2. If a prosecution under this subsection is based solely on the accused parent having left the child at a hospital or rescue squad, it shall be an affirmative defense to prosecution of a parent under this subsection that such parent safely delivered the child to a hospital that provides 24-hour emergency services or to an attended rescue squad that employs emergency medical technicians, within the first 14 days of the child’s life. In order for the affirmative defense to apply, the child shall be delivered in a manner reasonably calculated to ensure the child’s safety.
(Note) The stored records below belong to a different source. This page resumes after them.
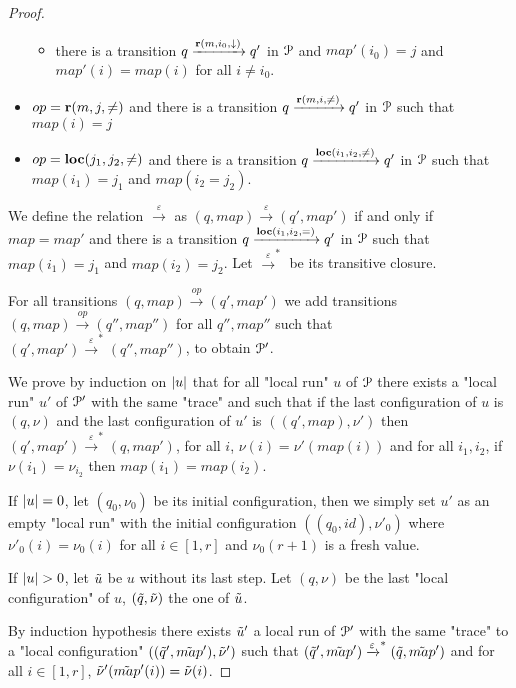 \begin{proof}
\begin{itemize}
\begin{itemize}
			\item there is a transition $q \xrightarrow{\textbf{r}(m, i_0, \downarrow)} q'$ in $\mathcal{P}$ and $map'(i_0)=j$ and $map'(i) = map(i)$ for all $i \neq i_0$.
		\end{itemize} 
		
		\item $op = \textbf{r}(m, j, {\ne})$ and there is a transition $q \xrightarrow{\textbf{r}(m, i, {\ne})} q'$ in $\mathcal{P}$ such that $map(i)=j$
		
		\item $op=\textbf{loc}(j_1,j_2,{\ne})$ and there is a transition $q \xrightarrow{\textbf{loc}(i_1,i_2,{\ne})} q'$ in $\mathcal{P}$ such that $map(i_1)=j_1$ and $map(i_2 = j_2)$.
	\end{itemize}

	
	We define the relation $\xrightarrow{\varepsilon}$ as $(q, map) \xrightarrow{\varepsilon} (q', map')$ if and only if $map=map'$ and there is a transition $q \xrightarrow{\textbf{loc}(i_1,i_2,{=})} q'$ in $\mathcal{P}$ such that $map(i_1)=j_1$ and $map(i_2) = j_2$.
	Let $\xrightarrow{\varepsilon}^*$ be its transitive closure.
	
	For all transitions $(q,map) \xrightarrow{op} (q', map')$ we add transitions $(q,map) \xrightarrow{op} (q'', map'')$ for all $q'', map''$ such that $(q', map') \xrightarrow{\varepsilon}^* (q'', map'')$, to obtain $\mathcal{P}'$.
	
	We prove by induction on $|u|$ that for all "local run" $u$ of $\mathcal{P}$ there exists a "local run" $u'$ of $\mathcal{P}'$ with the same "trace" and such that if the last configuration of $u$ is $(q,\nu)$ and the last configuration of $u'$ is $((q',map), \nu')$ then $(q', map') \xrightarrow{\varepsilon}^* (q, map')$, for all $i$, $\nu(i) = \nu'(map(i))$ and for all $i_1, i_2$, if $\nu(i_1)=\nu_{i_2}$ then $map(i_1) = map(i_2)$.  
	
	If $|u| = 0$, let $(q_0, \nu_0)$ be its initial configuration, then we simply set $u'$ as an empty "local run" with the initial configuration $((q_0, id), \nu'_0)$ where $\nu'_0(i) = \nu_0(i)$ for all $i \in [1,r]$ and $\nu_0(r+1)$ is a fresh value.
	
	If $\size{u}>0$, let $\Tilde{u}$ be $u$ without its last step. Let $(q, \nu)$ be the last "local configuration" of $u$, $(\Tilde{q}, \Tilde{\nu})$ the one of $\Tilde{u}$.
	
	By induction hypothesis there exists $\Tilde{u}'$ a local run of $\mathcal{P}'$ with the same "trace" to a "local configuration" $((\Tilde{q}', \Tilde{map}'), \Tilde{\nu}')$ such that $(\Tilde{q}', \Tilde{map}') \xrightarrow{\varepsilon}^* (\Tilde{q}, \Tilde{map}')$ and for all $i \in [1,r]$, $\Tilde{\nu}'(\Tilde{map}'(i)) = \Tilde{\nu}(i)$.
	

\end{proof}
C. Any parent, guardian or other person having care, custody, or control of a minor child who in good faith is under treatment solely by spiritual means through prayer in accordance with the tenets and practices of a recognized church or religious denomination shall not, for that reason alone, be considered in violation of this section.

Virginia Attorneys Defending Rape Date Marital Statutory Lawyers Attorneys

Virginia Attorneys Defending Rape Charges

Rape in Virginia is the non-consensual sexual intercourse that is achieved by the use of physical force, threat of injury, or other duress. If the alleged victim of a rape claims that there was a lack of consent due to the effects of drugs and/or alcohol, thereby preventing the alleged victim from saying no, a person can be charged with rape.

Any time non-consensual intercourse occurs that is committed by the use of physical force, threat of injury or other duress, it is deemed to be rape in Virginia.

Thus, rape can occur between a boyfriend and a girlfriend who have an existing relationship. This is commonly referred to as “date rape”. A rape can occur even between a husband and wife. This is commonly referred to as “marital rape.”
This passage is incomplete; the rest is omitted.